• @mholiv
    link
    399 months ago

    I hate to break it to you, but federated services are basically impossible to protect from scraping. The whole idea is openness and federation.

    The only reason why places like Twitter and Reddit try to prevent scraping is so they can sell the data for profit.

    If you post stuff publicly anywhere it will be scraped. On the fediverse it will be scraped via the open and federated APIs. On proprietary platforms it will be scraped via the proprietary paid APIs.

    • @[email protected]
      link
      fedilink
      19 months ago

      Another question related to your answer : how can I guarantee that the content I create (comments) are available for scraping ?

      The issue I have with Reddit and all is that we can’t freely access to the content, especially the past content. I don’t want instances to be sold in like 10 years, compromising access to old content (or with advertising in them). I would like to be able to replicate one rogue instance into a new free instance.

      • originalucifer
        link
        fedilink
        99 months ago

        its the wild west right now in the fediverse.

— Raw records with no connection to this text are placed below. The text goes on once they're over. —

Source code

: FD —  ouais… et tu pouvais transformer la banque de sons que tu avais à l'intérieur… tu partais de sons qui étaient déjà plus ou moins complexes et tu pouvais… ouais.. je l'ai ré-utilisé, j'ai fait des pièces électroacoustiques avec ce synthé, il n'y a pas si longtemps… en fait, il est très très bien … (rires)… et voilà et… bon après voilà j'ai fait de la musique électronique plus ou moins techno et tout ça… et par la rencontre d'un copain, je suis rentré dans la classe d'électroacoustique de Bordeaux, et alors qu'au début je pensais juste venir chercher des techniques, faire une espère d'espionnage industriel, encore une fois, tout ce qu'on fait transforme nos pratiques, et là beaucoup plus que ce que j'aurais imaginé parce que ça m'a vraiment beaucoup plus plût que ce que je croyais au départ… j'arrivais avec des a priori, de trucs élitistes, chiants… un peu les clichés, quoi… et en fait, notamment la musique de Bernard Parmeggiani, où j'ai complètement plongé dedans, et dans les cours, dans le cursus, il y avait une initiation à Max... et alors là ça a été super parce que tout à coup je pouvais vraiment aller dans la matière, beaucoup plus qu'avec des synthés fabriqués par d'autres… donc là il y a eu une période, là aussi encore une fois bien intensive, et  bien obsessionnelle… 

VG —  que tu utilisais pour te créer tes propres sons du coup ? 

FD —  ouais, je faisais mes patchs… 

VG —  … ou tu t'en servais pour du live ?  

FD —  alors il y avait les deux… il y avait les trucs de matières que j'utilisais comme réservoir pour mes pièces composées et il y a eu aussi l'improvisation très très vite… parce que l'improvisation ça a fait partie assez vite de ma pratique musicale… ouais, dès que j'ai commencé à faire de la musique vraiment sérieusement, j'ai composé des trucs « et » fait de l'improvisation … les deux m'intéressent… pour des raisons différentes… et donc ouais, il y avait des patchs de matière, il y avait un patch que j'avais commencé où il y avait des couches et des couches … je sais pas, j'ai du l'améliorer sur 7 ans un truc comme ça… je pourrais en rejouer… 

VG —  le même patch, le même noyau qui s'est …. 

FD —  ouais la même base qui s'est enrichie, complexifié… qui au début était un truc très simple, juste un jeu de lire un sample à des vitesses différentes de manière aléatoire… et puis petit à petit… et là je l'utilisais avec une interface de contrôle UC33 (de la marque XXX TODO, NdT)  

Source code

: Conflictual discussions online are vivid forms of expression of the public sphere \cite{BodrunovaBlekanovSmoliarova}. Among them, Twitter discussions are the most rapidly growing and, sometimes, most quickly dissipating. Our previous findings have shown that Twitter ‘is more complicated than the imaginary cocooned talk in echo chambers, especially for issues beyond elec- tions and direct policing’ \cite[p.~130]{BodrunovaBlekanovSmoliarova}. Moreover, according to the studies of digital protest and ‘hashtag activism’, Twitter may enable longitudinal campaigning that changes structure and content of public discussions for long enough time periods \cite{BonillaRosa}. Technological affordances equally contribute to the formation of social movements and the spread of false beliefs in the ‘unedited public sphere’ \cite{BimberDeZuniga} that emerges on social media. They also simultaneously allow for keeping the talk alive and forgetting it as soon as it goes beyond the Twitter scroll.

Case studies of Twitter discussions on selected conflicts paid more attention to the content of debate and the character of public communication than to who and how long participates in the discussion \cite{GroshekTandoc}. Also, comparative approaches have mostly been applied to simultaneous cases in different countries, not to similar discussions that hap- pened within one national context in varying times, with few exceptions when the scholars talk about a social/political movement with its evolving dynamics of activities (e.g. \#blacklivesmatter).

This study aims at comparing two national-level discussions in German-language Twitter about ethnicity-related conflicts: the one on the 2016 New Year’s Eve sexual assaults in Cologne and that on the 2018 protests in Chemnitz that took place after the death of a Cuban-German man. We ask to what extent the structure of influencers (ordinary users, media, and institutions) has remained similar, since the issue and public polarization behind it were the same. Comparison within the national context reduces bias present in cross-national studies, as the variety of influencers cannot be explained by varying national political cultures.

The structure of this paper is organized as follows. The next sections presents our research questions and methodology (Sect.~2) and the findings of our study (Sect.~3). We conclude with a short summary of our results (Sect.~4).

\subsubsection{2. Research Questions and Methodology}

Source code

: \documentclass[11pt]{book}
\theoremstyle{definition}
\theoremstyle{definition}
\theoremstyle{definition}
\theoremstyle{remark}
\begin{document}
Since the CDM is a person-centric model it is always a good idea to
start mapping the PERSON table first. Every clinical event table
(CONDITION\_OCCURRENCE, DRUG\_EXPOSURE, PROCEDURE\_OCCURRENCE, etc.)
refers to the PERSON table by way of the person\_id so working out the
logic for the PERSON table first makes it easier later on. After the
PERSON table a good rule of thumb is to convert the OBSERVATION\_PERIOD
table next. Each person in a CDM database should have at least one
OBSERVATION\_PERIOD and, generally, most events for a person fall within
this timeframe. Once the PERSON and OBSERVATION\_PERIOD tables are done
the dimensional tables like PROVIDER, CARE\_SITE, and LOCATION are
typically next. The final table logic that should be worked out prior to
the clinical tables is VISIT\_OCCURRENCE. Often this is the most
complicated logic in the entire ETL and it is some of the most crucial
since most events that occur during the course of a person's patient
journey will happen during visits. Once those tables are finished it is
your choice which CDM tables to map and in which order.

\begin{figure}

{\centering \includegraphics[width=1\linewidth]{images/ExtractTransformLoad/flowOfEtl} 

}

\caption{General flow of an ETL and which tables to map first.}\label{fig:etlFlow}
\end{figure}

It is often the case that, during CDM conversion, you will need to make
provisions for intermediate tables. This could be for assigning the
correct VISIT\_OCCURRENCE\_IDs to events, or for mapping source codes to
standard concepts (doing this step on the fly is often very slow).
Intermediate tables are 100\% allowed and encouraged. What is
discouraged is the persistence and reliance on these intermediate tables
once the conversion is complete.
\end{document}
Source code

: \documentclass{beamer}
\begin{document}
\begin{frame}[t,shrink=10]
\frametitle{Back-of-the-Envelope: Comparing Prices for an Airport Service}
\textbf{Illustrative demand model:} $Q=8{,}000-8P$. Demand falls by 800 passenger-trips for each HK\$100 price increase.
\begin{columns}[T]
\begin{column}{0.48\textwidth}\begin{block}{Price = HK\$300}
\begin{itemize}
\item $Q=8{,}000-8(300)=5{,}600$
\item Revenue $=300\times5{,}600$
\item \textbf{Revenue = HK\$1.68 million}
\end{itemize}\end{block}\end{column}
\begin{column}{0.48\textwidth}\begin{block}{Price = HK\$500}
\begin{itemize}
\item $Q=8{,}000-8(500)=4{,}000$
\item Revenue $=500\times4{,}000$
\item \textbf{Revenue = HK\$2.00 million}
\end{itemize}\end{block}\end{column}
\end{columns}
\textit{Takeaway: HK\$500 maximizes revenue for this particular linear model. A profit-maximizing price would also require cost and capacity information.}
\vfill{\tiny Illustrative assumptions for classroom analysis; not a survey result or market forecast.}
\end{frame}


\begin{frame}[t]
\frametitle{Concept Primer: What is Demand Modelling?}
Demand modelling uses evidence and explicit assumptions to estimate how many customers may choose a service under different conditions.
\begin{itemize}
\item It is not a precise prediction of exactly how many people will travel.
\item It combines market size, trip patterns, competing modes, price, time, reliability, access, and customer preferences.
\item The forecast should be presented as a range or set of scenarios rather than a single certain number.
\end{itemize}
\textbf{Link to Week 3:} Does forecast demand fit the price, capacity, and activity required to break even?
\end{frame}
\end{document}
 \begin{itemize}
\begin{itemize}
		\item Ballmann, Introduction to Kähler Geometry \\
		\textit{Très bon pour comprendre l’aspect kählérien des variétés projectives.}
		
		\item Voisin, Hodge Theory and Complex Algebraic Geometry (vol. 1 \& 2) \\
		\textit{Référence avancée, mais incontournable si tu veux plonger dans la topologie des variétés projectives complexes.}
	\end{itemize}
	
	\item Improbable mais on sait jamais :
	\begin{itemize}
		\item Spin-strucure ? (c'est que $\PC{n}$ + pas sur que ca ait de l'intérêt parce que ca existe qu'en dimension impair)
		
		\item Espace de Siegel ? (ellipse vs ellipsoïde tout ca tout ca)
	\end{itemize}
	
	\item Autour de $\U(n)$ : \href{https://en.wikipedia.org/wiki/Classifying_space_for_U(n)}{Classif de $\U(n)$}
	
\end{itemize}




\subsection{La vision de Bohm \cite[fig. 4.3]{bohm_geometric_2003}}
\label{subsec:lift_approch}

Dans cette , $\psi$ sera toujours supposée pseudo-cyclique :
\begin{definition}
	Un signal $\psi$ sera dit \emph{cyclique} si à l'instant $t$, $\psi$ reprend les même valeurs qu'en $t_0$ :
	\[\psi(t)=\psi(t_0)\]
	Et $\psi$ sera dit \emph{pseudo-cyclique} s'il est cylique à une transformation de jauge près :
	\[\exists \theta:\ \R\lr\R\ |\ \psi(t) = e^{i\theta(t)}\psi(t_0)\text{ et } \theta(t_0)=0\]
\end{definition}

        a multitude of products are being created right now. most havent hit version 1.0 yet. there are no guarantees other than what you get as assurances from your community instance/implementation.

        the only solid guarantee you will ever get would be by creating your own instance so you can curate your own content (as well as the content pulled in from the 'verse).

        it took reddit 20+ years to get where it is. lets give the fediverse a little time.

      • @mholiv
        link
        29 months ago

        I want to make a distinction between scraping and archiving here.

        You don’t need to do anything to ensure your content is “scrapeable”. Just post your content on the fediverse and it is available to scrape. Anyone can do it. This being said unless someone goes out of their way to save what they scrape eventually as your content ages the only copy will be on the server that it originates from. I believe all posts are stored on the instance where the community lives. I believe all comments are the same the difference being that your instance also stores a local copy of your comment. I could be wrong there though.

        Archiving is different. Archiving is providing a long term store of your content. That is harder. If you run your own instance the comments you put on the communities that live on your instance are safe. Anywhere else, you are subject to that instance just dying or selling out. You would need a specialized tool to take a “snapshot” or something. Maybe adding the post thread to archive.org could work. It’s messy in any case.